Jakarta: The United States announced on Thursday it will resume cooperation with Indonesia`s special forces after ties were severed more than a decade ago over human rights abuses allegedly committed by the commando unit.
US Defence Secretary Robert Gates made the announcement after meeting with Indonesia`s President Susilo Bambang Yudhoyono on Thursday in the capital Jakarta. Indonesia had said it wanted the United States to reconsider resuming joint training.
The decision will be seen as a victory for the Indonesian military, which has said it made great strides in improving its human rights record.
Indonesia`s special forces were accused of major abuses in the former Indonesian province of East Timor in the late 1990s.

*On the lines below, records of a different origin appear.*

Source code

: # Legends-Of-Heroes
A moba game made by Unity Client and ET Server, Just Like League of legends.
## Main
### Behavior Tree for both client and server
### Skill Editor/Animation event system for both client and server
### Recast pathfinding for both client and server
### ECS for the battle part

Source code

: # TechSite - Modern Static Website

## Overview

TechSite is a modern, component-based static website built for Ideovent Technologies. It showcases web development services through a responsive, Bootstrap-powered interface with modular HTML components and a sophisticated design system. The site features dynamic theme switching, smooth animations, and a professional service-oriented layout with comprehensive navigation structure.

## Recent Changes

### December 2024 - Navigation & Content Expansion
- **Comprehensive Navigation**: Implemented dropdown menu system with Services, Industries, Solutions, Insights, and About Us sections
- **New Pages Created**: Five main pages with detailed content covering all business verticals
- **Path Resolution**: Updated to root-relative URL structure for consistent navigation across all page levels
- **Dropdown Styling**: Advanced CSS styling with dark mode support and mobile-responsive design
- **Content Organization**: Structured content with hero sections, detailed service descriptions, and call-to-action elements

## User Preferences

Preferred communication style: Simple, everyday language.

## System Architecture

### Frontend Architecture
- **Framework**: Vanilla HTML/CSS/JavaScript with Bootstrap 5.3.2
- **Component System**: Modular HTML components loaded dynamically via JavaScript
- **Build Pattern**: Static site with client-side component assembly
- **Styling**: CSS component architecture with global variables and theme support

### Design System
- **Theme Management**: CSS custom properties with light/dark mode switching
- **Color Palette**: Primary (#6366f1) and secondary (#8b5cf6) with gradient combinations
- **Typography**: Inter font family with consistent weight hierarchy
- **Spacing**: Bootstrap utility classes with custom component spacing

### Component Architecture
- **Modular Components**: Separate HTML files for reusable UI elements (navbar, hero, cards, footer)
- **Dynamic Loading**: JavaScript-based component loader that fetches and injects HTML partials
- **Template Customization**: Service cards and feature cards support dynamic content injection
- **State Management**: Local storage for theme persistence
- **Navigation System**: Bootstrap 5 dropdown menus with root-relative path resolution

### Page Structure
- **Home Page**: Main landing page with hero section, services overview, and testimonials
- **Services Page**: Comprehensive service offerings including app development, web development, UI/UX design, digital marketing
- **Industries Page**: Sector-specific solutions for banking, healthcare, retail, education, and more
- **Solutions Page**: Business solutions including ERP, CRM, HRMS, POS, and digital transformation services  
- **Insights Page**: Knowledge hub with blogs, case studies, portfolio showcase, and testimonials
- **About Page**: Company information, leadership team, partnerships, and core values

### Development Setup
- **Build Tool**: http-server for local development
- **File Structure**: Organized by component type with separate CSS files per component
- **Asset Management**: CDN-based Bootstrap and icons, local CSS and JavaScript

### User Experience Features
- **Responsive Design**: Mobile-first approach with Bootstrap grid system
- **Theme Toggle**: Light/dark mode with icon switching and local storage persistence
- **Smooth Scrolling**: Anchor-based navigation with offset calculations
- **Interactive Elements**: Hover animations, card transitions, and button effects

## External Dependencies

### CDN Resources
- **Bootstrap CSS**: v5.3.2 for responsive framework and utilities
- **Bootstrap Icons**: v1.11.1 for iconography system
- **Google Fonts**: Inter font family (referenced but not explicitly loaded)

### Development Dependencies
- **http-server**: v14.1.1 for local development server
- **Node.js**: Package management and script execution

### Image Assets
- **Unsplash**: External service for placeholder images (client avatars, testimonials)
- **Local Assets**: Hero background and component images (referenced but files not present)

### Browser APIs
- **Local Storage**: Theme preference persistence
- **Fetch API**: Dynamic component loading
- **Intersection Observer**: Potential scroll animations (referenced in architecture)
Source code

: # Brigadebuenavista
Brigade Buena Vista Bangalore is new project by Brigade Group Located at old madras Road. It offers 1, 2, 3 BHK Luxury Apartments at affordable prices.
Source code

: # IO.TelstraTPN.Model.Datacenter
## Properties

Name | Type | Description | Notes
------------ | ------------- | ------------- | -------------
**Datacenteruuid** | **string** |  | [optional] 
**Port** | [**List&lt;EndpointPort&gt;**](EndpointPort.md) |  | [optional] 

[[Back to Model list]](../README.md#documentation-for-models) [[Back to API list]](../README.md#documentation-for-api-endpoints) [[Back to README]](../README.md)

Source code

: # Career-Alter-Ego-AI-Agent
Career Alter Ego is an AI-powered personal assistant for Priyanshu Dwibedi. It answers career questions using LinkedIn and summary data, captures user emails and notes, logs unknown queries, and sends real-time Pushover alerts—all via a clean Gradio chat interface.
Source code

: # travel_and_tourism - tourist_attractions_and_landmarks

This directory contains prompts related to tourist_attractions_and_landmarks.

East Timor has since become independent.
"I was pleased to be able to tell the President that as a result of Indonesian military reform over the past decade ... and recent actions taken by the Ministry of Defence to address human rights issues, the United States will begin measured and gradual programs of security cooperation activities with the Indonesian Army Special Forces," Gates said at a press conference.
"This initial step will take place within the limit of US law and does not signal any lessening of the importance we place on human rights and accountability," he added.
Several countries, including the US and Australia, suspended joint military training in the wake of the rights abuse allegations, though Australia resumed training in 2005.
The US lifted an overall ban against training the Indonesian military in 2005, though it kept the restrictions against the Indonesian special forces — known as Kopassus.
"Our ability to expand after this initial step will depend on continued implementation of reforms with Kopassus and TNI as a whole," Gates said. "We consider this a very significant development in our military-to-military relationship and look forward to working even more closely ... in the years to come."
Gates didn`t elaborate on the specifics of the resumed cooperation, and took no questions from journalists.
International rights groups said members of Kopassus were linked to the disappearance of student activists in East Timor in 1997 and 1998 and were never held accountable.
In May, 13 US lawmakers sent a letter to US Secretary of State Hillary Clinton and Gates, saying they worried about whether Indonesia will punish senior officers for past abuses.